▶ **EXERCISE OBJECTIVE**
The records that follow must be repeated exactly, minus the images.

▶ **INPUT DATA**
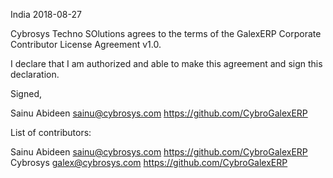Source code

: India 2018-08-27

Cybrosys Techno SOlutions agrees to the terms of the GalexERP Corporate
Contributor License Agreement v1.0.

I declare that I am authorized and able to make this agreement and sign this
declaration.

Signed,

Sainu Abideen sainu@cybrosys.com https://github.com/CybroGalexERP

List of contributors:

Sainu Abideen sainu@cybrosys.com https://github.com/CybroGalexERP
Cybrosys galex@cybrosys.com https://github.com/CybroGalexERP
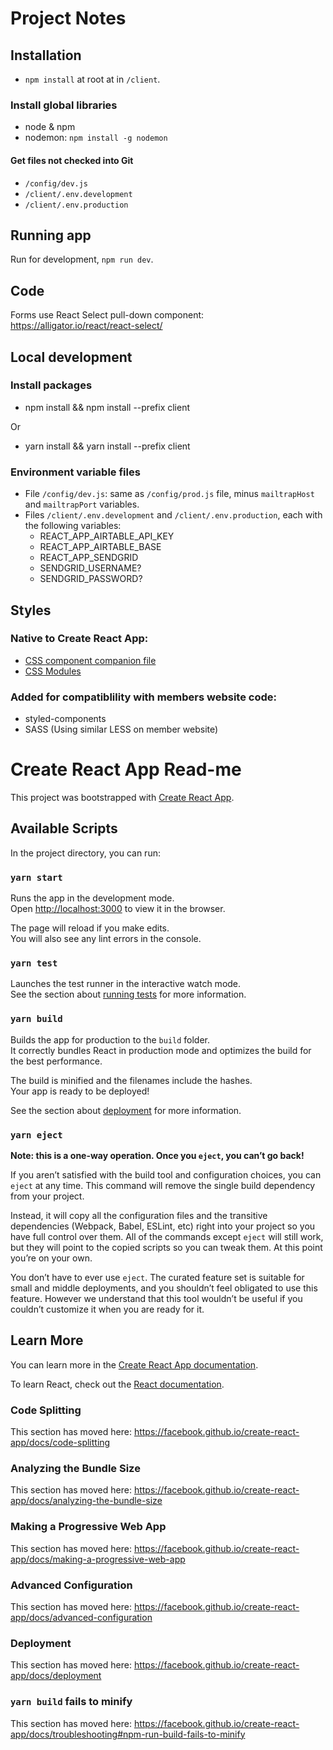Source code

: # Project Notes

## Installation
* `npm install` at root at in `/client`.

### Install global libraries
* node & npm
* nodemon: `npm install -g nodemon`

#### Get files not checked into Git
* `/config/dev.js`
* `/client/.env.development`
* `/client/.env.production`

## Running app
Run for development, `npm run dev`.

## Code

Forms use React Select pull-down component:
https://alligator.io/react/react-select/

## Local development

### Install packages
* npm install && npm install --prefix client

Or

* yarn install && yarn install --prefix client

### Environment variable files
* File `/config/dev.js`: same as `/config/prod.js` file, minus `mailtrapHost` and `mailtrapPort` variables.
* Files `/client/.env.development` and `/client/.env.production`, each with the following variables:
	* REACT_APP_AIRTABLE_API_KEY
	* REACT_APP_AIRTABLE_BASE
	* REACT_APP_SENDGRID
	* SENDGRID_USERNAME?
	* SENDGRID_PASSWORD?

## Styles

### Native to Create React App:
* [CSS component companion file](https://create-react-app.dev/docs/adding-a-stylesheet)
* [CSS Modules](https://create-react-app.dev/docs/adding-a-css-modules-stylesheet)

### Added for compatiblility with members website code:
* styled-components
* SASS (Using similar LESS on member website)

# Create React App Read-me

This project was bootstrapped with [Create React App](https://github.com/facebook/create-react-app).

## Available Scripts

In the project directory, you can run:

### `yarn start`

Runs the app in the development mode.<br />
Open [http://localhost:3000](http://localhost:3000) to view it in the browser.

The page will reload if you make edits.<br />
You will also see any lint errors in the console.

### `yarn test`

Launches the test runner in the interactive watch mode.<br />
See the section about [running tests](https://facebook.github.io/create-react-app/docs/running-tests) for more information.

### `yarn build`

Builds the app for production to the `build` folder.<br />
It correctly bundles React in production mode and optimizes the build for the best performance.

The build is minified and the filenames include the hashes.<br />
Your app is ready to be deployed!

See the section about [deployment](https://facebook.github.io/create-react-app/docs/deployment) for more information.

### `yarn eject`

**Note: this is a one-way operation. Once you `eject`, you can’t go back!**

If you aren’t satisfied with the build tool and configuration choices, you can `eject` at any time. This command will remove the single build dependency from your project.

Instead, it will copy all the configuration files and the transitive dependencies (Webpack, Babel, ESLint, etc) right into your project so you have full control over them. All of the commands except `eject` will still work, but they will point to the copied scripts so you can tweak them. At this point you’re on your own.

You don’t have to ever use `eject`. The curated feature set is suitable for small and middle deployments, and you shouldn’t feel obligated to use this feature. However we understand that this tool wouldn’t be useful if you couldn’t customize it when you are ready for it.

## Learn More

You can learn more in the [Create React App documentation](https://facebook.github.io/create-react-app/docs/getting-started).

To learn React, check out the [React documentation](https://reactjs.org/).

### Code Splitting

This section has moved here: https://facebook.github.io/create-react-app/docs/code-splitting

### Analyzing the Bundle Size

This section has moved here: https://facebook.github.io/create-react-app/docs/analyzing-the-bundle-size

### Making a Progressive Web App

This section has moved here: https://facebook.github.io/create-react-app/docs/making-a-progressive-web-app

### Advanced Configuration

This section has moved here: https://facebook.github.io/create-react-app/docs/advanced-configuration

### Deployment

This section has moved here: https://facebook.github.io/create-react-app/docs/deployment

### `yarn build` fails to minify

This section has moved here: https://facebook.github.io/create-react-app/docs/troubleshooting#npm-run-build-fails-to-minify
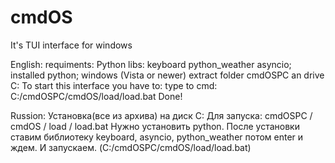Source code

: # cmdOS
It's TUI interface for windows 

English:
requiments:
Python libs:
keyboard
python_weather
asyncio;
installed python;
windows (Vista or newer)
extract folder cmdOSPC an drive C:
To start this interface you have to:
type to cmd: C:/cmdOSPC/cmdOS/load/load.bat
Done!

Russion:
Установка(все из архива) на диск С:
Для запуска: cmdOSPC / cmdOS / load / load.bat
Нужно установить python.
После установки ставим библиотеку keyboard, asyncio, python_weather
потом enter и ждем.
И запускаем.
(C:/cmdOSPC/cmdOS/load/load.bat)
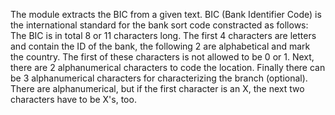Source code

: The module extracts the BIC from a given text. BIC (Bank Identifier Code) is the international standard for the bank sort code constracted as follows: The BIC is in total 8 or 11 characters long. The first 4 characters are letters and contain the ID of the bank, the following 2 are alphabetical and mark the country. The first of these characters is not allowed to be 0 or 1. Next, there are 2 alphanumerical characters to code the location. Finally there can be 3 alphanumerical characters for characterizing the branch (optional). There are alphanumerical, but if the first character is an X, the next two characters have to be X's, too. 
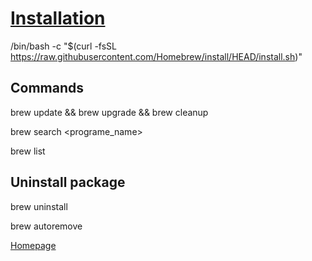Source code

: # [Installation](https://brew.sh/)

/bin/bash -c "$(curl -fsSL https://raw.githubusercontent.com/Homebrew/install/HEAD/install.sh)"

## Commands

brew update && brew upgrade && brew cleanup

brew search <programe_name>

brew list

## Uninstall package

brew uninstall <package>

brew autoremove

[Homepage](./0README.md)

▶ **SOLUTION**
Source code

: India 2018-08-27

Cybrosys Techno SOlutions agrees to the terms of the GalexERP Corporate
Contributor License Agreement v1.0.

I declare that I am authorized and able to make this agreement and sign this
declaration.

Signed,

Sainu Abideen sainu@cybrosys.com https://github.com/CybroGalexERP

List of contributors:

Sainu Abideen sainu@cybrosys.com https://github.com/CybroGalexERP
Cybrosys galex@cybrosys.com https://github.com/CybroGalexERP
Source code

: # Project Notes

## Installation
* `npm install` at root at in `/client`.

### Install global libraries
* node & npm
* nodemon: `npm install -g nodemon`

#### Get files not checked into Git
* `/config/dev.js`
* `/client/.env.development`
* `/client/.env.production`

## Running app
Run for development, `npm run dev`.

## Code

Forms use React Select pull-down component:
https://alligator.io/react/react-select/

## Local development

### Install packages
* npm install && npm install --prefix client

Or

* yarn install && yarn install --prefix client

### Environment variable files
* File `/config/dev.js`: same as `/config/prod.js` file, minus `mailtrapHost` and `mailtrapPort` variables.
* Files `/client/.env.development` and `/client/.env.production`, each with the following variables:
	* REACT_APP_AIRTABLE_API_KEY
	* REACT_APP_AIRTABLE_BASE
	* REACT_APP_SENDGRID
	* SENDGRID_USERNAME?
	* SENDGRID_PASSWORD?

## Styles

### Native to Create React App:
* [CSS component companion file](https://create-react-app.dev/docs/adding-a-stylesheet)
* [CSS Modules](https://create-react-app.dev/docs/adding-a-css-modules-stylesheet)

### Added for compatiblility with members website code:
* styled-components
* SASS (Using similar LESS on member website)

# Create React App Read-me

This project was bootstrapped with [Create React App](https://github.com/facebook/create-react-app).

## Available Scripts

In the project directory, you can run:

### `yarn start`

Runs the app in the development mode.<br />
Open [http://localhost:3000](http://localhost:3000) to view it in the browser.

The page will reload if you make edits.<br />
You will also see any lint errors in the console.

### `yarn test`

Launches the test runner in the interactive watch mode.<br />
See the section about [running tests](https://facebook.github.io/create-react-app/docs/running-tests) for more information.

### `yarn build`

Builds the app for production to the `build` folder.<br />
It correctly bundles React in production mode and optimizes the build for the best performance.

The build is minified and the filenames include the hashes.<br />
Your app is ready to be deployed!

See the section about [deployment](https://facebook.github.io/create-react-app/docs/deployment) for more information.

### `yarn eject`

**Note: this is a one-way operation. Once you `eject`, you can’t go back!**

If you aren’t satisfied with the build tool and configuration choices, you can `eject` at any time. This command will remove the single build dependency from your project.

Instead, it will copy all the configuration files and the transitive dependencies (Webpack, Babel, ESLint, etc) right into your project so you have full control over them. All of the commands except `eject` will still work, but they will point to the copied scripts so you can tweak them. At this point you’re on your own.

You don’t have to ever use `eject`. The curated feature set is suitable for small and middle deployments, and you shouldn’t feel obligated to use this feature. However we understand that this tool wouldn’t be useful if you couldn’t customize it when you are ready for it.

## Learn More

You can learn more in the [Create React App documentation](https://facebook.github.io/create-react-app/docs/getting-started).

To learn React, check out the [React documentation](https://reactjs.org/).

### Code Splitting

This section has moved here: https://facebook.github.io/create-react-app/docs/code-splitting

### Analyzing the Bundle Size

This section has moved here: https://facebook.github.io/create-react-app/docs/analyzing-the-bundle-size

### Making a Progressive Web App

This section has moved here: https://facebook.github.io/create-react-app/docs/making-a-progressive-web-app

### Advanced Configuration

This section has moved here: https://facebook.github.io/create-react-app/docs/advanced-configuration

### Deployment

This section has moved here: https://facebook.github.io/create-react-app/docs/deployment

### `yarn build` fails to minify

This section has moved here: https://facebook.github.io/create-react-app/docs/troubleshooting#npm-run-build-fails-to-minify
Source code

: # cmdOS
It's TUI interface for windows 

English:
requiments:
Python libs:
keyboard
python_weather
asyncio;
installed python;
windows (Vista or newer)
extract folder cmdOSPC an drive C:
To start this interface you have to:
type to cmd: C:/cmdOSPC/cmdOS/load/load.bat
Done!

Russion:
Установка(все из архива) на диск С:
Для запуска: cmdOSPC / cmdOS / load / load.bat
Нужно установить python.
После установки ставим библиотеку keyboard, asyncio, python_weather
потом enter и ждем.
И запускаем.
(C:/cmdOSPC/cmdOS/load/load.bat)
Source code

: The module extracts the BIC from a given text. BIC (Bank Identifier Code) is the international standard for the bank sort code constracted as follows: The BIC is in total 8 or 11 characters long. The first 4 characters are letters and contain the ID of the bank, the following 2 are alphabetical and mark the country. The first of these characters is not allowed to be 0 or 1. Next, there are 2 alphanumerical characters to code the location. Finally there can be 3 alphanumerical characters for characterizing the branch (optional). There are alphanumerical, but if the first character is an X, the next two characters have to be X's, too. 
Source code

: # [Installation](https://brew.sh/)

/bin/bash -c "$(curl -fsSL https://raw.githubusercontent.com/Homebrew/install/HEAD/install.sh)"

## Commands

brew update && brew upgrade && brew cleanup

brew search <programe_name>

brew list

## Uninstall package

brew uninstall <package>

brew autoremove

[Homepage](./0README.md)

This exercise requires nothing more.